■ **Your task**
The answer must consist of every line below that contains the word "middleware".

■ **Information given**
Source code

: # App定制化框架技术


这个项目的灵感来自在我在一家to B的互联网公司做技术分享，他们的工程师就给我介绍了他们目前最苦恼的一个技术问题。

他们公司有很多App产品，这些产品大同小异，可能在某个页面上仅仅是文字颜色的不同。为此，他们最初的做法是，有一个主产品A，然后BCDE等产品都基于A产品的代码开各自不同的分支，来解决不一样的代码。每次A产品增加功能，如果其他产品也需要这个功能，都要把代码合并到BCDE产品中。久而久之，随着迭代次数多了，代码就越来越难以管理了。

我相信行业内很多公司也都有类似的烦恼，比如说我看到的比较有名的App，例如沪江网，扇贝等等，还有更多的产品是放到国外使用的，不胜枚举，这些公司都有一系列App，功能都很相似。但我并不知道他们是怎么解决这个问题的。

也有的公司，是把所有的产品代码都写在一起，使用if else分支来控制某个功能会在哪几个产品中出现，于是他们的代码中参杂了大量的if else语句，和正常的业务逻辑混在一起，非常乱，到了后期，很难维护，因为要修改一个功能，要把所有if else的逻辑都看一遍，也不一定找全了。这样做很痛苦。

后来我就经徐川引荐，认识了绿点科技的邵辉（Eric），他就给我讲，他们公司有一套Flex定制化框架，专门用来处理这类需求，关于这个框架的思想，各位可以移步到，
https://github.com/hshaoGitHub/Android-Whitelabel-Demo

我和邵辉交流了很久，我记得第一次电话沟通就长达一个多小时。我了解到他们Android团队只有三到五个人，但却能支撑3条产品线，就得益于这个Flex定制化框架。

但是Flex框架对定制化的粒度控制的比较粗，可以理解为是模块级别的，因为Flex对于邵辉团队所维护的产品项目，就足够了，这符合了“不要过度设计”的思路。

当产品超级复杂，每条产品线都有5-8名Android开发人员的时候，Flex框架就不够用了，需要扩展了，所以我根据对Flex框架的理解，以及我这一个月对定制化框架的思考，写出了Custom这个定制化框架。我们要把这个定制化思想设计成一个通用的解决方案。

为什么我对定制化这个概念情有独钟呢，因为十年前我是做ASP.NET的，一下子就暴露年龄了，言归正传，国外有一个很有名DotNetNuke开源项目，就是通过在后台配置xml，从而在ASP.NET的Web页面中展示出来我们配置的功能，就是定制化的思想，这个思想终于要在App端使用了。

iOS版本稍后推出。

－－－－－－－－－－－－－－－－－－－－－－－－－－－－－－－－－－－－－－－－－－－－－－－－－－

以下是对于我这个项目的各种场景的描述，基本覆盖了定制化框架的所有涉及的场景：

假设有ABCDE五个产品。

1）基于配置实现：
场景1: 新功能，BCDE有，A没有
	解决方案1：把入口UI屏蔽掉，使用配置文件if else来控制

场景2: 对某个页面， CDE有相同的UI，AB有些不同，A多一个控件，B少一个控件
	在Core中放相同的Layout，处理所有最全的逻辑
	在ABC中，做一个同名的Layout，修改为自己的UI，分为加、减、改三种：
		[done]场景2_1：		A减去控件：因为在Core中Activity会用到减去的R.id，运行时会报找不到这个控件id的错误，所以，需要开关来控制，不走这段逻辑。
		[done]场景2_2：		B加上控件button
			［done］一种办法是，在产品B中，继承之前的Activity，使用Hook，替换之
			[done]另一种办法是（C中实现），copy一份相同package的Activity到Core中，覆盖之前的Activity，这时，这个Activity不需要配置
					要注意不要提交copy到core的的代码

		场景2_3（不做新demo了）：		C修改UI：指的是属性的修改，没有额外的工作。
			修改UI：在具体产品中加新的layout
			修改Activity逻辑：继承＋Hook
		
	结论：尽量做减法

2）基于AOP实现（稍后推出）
---
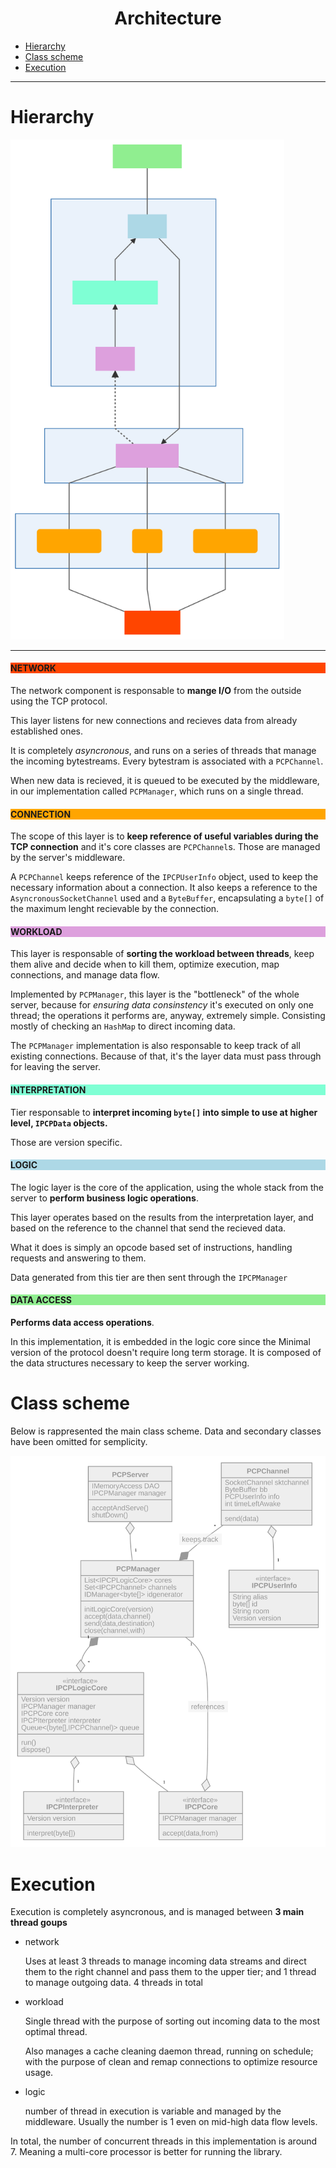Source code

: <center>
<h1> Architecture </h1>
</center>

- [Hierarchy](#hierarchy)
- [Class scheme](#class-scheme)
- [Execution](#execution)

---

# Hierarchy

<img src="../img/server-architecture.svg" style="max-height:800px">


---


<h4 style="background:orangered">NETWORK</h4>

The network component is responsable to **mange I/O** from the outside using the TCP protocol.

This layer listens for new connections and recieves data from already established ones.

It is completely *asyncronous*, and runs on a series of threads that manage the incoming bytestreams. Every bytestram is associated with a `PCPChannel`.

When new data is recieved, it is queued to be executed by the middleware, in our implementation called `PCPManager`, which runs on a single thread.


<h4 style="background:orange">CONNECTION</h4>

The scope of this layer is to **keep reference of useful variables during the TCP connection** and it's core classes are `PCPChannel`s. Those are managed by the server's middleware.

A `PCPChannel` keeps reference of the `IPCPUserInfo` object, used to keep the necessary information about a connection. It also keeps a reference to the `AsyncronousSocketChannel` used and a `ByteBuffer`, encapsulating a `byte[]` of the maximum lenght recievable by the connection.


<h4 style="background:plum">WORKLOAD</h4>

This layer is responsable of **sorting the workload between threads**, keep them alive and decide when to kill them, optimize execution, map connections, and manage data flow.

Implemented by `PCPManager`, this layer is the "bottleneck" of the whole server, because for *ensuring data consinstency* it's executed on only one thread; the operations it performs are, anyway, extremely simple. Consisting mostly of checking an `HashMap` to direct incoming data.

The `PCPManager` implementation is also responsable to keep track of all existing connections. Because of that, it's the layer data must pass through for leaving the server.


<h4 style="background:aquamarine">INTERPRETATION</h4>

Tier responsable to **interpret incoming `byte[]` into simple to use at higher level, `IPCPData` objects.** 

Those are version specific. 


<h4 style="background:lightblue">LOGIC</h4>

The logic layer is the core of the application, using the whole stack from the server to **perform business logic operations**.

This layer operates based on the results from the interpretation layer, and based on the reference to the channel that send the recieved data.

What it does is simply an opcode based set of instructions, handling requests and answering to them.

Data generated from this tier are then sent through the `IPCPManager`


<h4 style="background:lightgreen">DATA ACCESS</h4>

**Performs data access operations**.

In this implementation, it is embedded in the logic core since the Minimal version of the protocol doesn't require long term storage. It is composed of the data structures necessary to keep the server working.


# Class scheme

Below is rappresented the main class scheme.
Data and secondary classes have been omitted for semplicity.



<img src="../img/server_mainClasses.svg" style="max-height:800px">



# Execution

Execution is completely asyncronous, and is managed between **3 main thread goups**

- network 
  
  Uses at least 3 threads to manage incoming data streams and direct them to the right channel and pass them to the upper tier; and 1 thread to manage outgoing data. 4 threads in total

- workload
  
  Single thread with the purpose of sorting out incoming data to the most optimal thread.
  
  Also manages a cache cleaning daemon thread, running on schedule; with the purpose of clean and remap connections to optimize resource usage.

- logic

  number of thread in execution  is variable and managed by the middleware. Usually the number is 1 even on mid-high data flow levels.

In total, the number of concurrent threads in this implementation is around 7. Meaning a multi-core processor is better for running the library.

■ **Solution to this exercise**
When new data is recieved, it is queued to be executed by the middleware, in our implementation called `PCPManager`, which runs on a single thread.
The scope of this layer is to **keep reference of useful variables during the TCP connection** and it's core classes are `PCPChannel`s. Those are managed by the server's middleware.
  number of thread in execution  is variable and managed by the middleware. Usually the number is 1 even on mid-high data flow levels.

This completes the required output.